((

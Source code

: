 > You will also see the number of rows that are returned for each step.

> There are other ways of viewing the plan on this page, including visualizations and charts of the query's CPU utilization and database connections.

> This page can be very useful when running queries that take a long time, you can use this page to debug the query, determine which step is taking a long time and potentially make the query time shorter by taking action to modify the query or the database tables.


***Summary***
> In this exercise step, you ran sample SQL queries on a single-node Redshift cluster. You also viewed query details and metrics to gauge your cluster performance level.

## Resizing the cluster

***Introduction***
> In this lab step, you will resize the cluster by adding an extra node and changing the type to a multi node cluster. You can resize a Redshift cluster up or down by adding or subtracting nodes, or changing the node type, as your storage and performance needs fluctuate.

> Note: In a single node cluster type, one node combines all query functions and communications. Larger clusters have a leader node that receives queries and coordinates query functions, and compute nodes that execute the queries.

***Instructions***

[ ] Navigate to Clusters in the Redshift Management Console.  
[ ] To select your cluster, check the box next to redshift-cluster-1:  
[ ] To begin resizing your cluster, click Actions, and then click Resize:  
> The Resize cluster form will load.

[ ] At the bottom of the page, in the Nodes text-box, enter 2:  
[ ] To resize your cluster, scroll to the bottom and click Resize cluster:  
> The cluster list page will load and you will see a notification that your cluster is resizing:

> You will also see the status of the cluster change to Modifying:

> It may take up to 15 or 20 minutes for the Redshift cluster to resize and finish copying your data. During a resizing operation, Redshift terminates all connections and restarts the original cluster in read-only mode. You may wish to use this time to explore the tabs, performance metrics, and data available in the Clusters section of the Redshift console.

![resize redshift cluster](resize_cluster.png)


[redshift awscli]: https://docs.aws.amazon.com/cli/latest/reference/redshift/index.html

))

# Activity
Within the listing above, count each line that holds the word "connections"; the answer is that number alone.

# Answer section
2